End of year profits for Bectin, which owns The White Company and Charles Tyrwhitt, have fallen after the menswear retailer abandoned a major software project.
Bectin, which is itself owned by Charles Tyrwhitt founder Nick Wheeler and wife Chrissie Rucker, who founded The White Company, has reported that gross profit for the year to 25 March 2017 totalled £14.9m. This is down on the £15.9m reported in 2016. Profits attributable to the company owners also dipped to £15.1m, compared with £15.8m the previous year.
The pair said this came after its menswear business Charles Tyrwhitt abandoned a “major software project” during the year, which led the group to incur exceptional charges that made up the vast majority of its £135.1m administrative expenses.
Bectin acquired The White Company in June 2015, and then the trade and certain assets of Charles Tyrwhitt in August of the same year. As a merged entity, operating profit reached £21m, up on £19.4m in the previous period.
Group turnover in the UK grew to £267.8m, rising from £227.9m in the comparative period. Across the rest of the world, turnover increased to £125m in 2017, up from £71.3m.
The accounts, filed with Companies House, also show turnover at Charles Tyrwhitt grew to £194.4m in the year to 25 March 2017. In the period between 17 July 2015 and 26 March 2016 sales were £114.7m. It did not provide like-for-like figures or a profit breakdown.
The menswear retailer’s net assets stood at £125.9m, which was down on the £131.2m reported for the 2016 financial year. It also opened two stores during the financial year.
As reported in December, The White Company posted a rise in full-year profits and sales. Operating profit grew 2% to £17.6m in the year to 25 March, while sales rose 7.6% to £198.4m, after its UK stores and website saw “solid growth”.

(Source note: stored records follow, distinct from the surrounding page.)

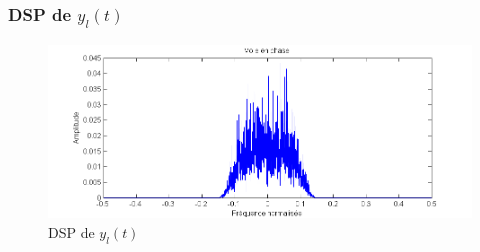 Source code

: \documentclass[11pt]{article}
\begin{document}
			
			
		\subsubsection{DSP de $y_l(t)$}
			\begin{figure}[!h]
				\centering
				\includegraphics[scale=0.5]{images/Q4211.png}
				\caption{DSP de $y_l(t)$}
				\label{Q4211}
			\end{figure}
			
			
\end{document}
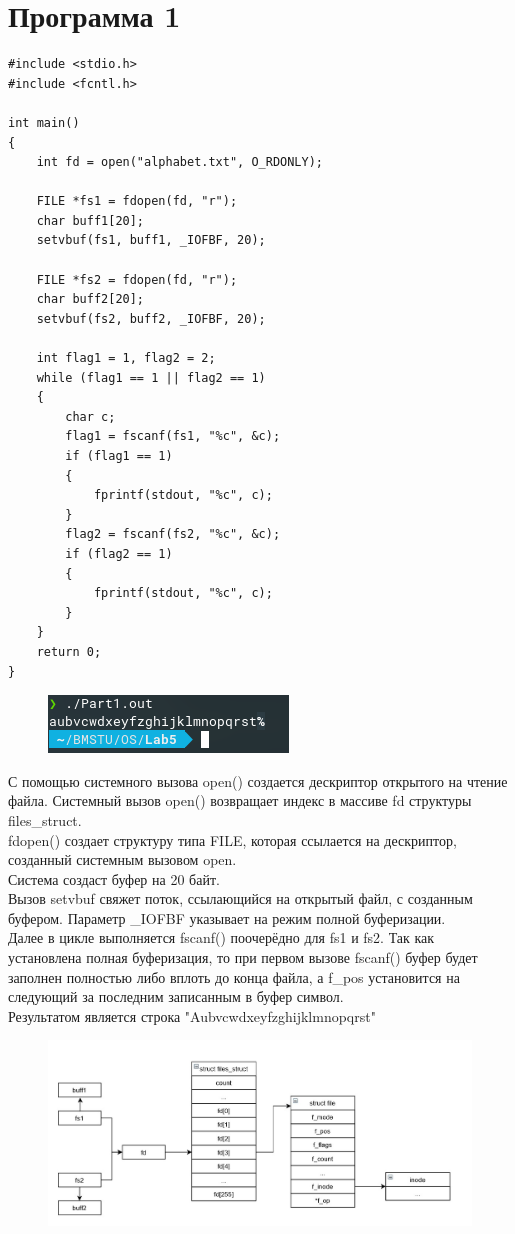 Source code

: \documentclass[14pt, a4paper]{extarticle}
\begin{document}
\section*{Программа 1}
\begin{lstlisting}
#include <stdio.h>
#include <fcntl.h>

int main()
{
	int fd = open("alphabet.txt", O_RDONLY);
	
	FILE *fs1 = fdopen(fd, "r");
	char buff1[20];
	setvbuf(fs1, buff1, _IOFBF, 20);
	
	FILE *fs2 = fdopen(fd, "r");
	char buff2[20];
	setvbuf(fs2, buff2, _IOFBF, 20);
	
	int flag1 = 1, flag2 = 2;
	while (flag1 == 1 || flag2 == 1)
	{
		char c;
		flag1 = fscanf(fs1, "%c", &c);
		if (flag1 == 1)
		{
			fprintf(stdout, "%c", c);
		}
		flag2 = fscanf(fs2, "%c", &c);
		if (flag2 == 1)
		{
			fprintf(stdout, "%c", c);
		}
	}
	return 0;
}
\end{lstlisting}
\begin{figure}[h!]
	\includegraphics[scale=1]{source/Part1.png}
\end{figure}
С помощью системного вызова open() создается дескриптор открытого на чтение файла. Системный вызов open() возвращает индекс в массиве fd структуры files\_struct.\\
fdopen() создает структуру типа FILE, которая ссылается на дескриптор, созданный системным вызовом open.\\
Система создаст буфер на 20 байт. \\
Вызов setvbuf свяжет поток, ссылающийся на открытый файл, с созданным буфером. Параметр \_IOFBF указывает на режим полной буферизации.\\
Далее в цикле выполняется fscanf() поочерёдно для fs1 и fs2. Так как установлена полная буферизация, то при первом вызове fscanf() буфер будет заполнен полностью либо вплоть до конца файла, а f\_pos установится на следующий за последним записанным в буфер символ.\\
Результатом является строка "Aubvcwdxeyfzghijklmnopqrst"\\

\begin{figure}[h!]
\includegraphics[scale=0.6]{source/diag1.jpg}
\end{figure}
\clearpage
\end{document}
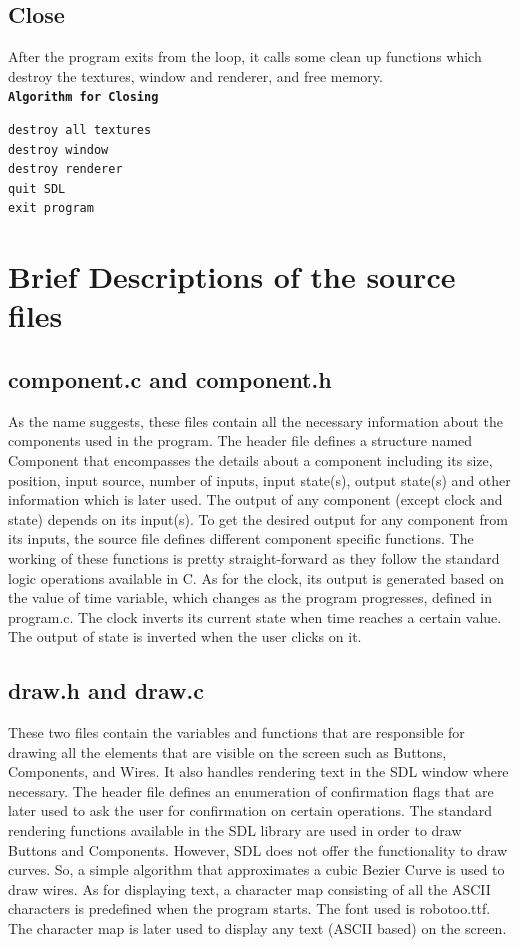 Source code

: \documentclass[report]{subfiles}
\begin{document}
    \subsection{Close}
    After the program exits from the loop, it calls some clean up functions which destroy the textures, window and renderer, and free memory.\\
        \textbf{\texttt{Algorithm for Closing}}
        \begin{verbatim}
destroy all textures
destroy window
destroy renderer
quit SDL
exit program
        \end{verbatim}
    \section{Brief Descriptions of the source files}
        \subsection{component.c and component.h}
    As the name suggests, these files contain all the necessary
    information about the components used in the program. The header
    file defines a structure named Component that encompasses the
    details about a component including its size, position, input source,
    number of inputs, input state(s), output state(s) and other
    information which is later used.
    The output of any component (except clock and state) depends on
    its input(s). To get the desired output for any component from its
    inputs, the source file defines different component specific
    functions. The working of these functions is pretty straight-forward
    as they follow the standard logic operations available in C. As for
    the clock, its output is generated based on the value of time
    variable, which changes as the program progresses, defined in
    program.c. The clock inverts its current state when time reaches a
    certain value. The output of state is inverted when the user clicks
    on it.
\subsection{draw.h and draw.c}
    These two files contain the variables and functions that are
    responsible for drawing all the elements that are visible on the
    screen such as Buttons, Components, and Wires. It also handles
    rendering text in the SDL window where necessary. The header
    file defines an enumeration of confirmation flags that are later used
    to ask the user for confirmation on certain operations.
    The standard rendering functions available in the SDL library are
    used in order to draw Buttons and Components. However, SDL
    does not offer the functionality to draw curves. So, a simple
    algorithm that approximates a cubic Bezier Curve is used to draw
    wires.
    As for displaying text, a character map consisting of all the ASCII
    characters is predefined when the program starts. The font used is
    robotoo.ttf. The character map is later used to display any text
    (ASCII based) on the screen.
\end{document}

Wheeler and Rucker highlighted that although it was “difficult to gauge” the implications of the UK’s decision to leave the EU, which has resulted in “uncertainty for the outlook of the UK economy”, its presence in overseas markets has given it a “strong position to continue its growth”.
They also pointed to their exposure to foreign exchange risk, since some of the company’s goods are bought in US dollars and euros. To mitigate this, the business has entered into forward foreign exchange contracts as well as putting credit facilities in place to manage seasonal working capital requirements.
Foreign exchange contracts that were due within a year stood at £53m at 25 March 2017, up on £29.9m at the same point in the previous year.
In order to stay competitive, the group will focus on improving product quality and ranges as well as its service offering. It also plans to open more stores in the UK and invest in its infrastructure.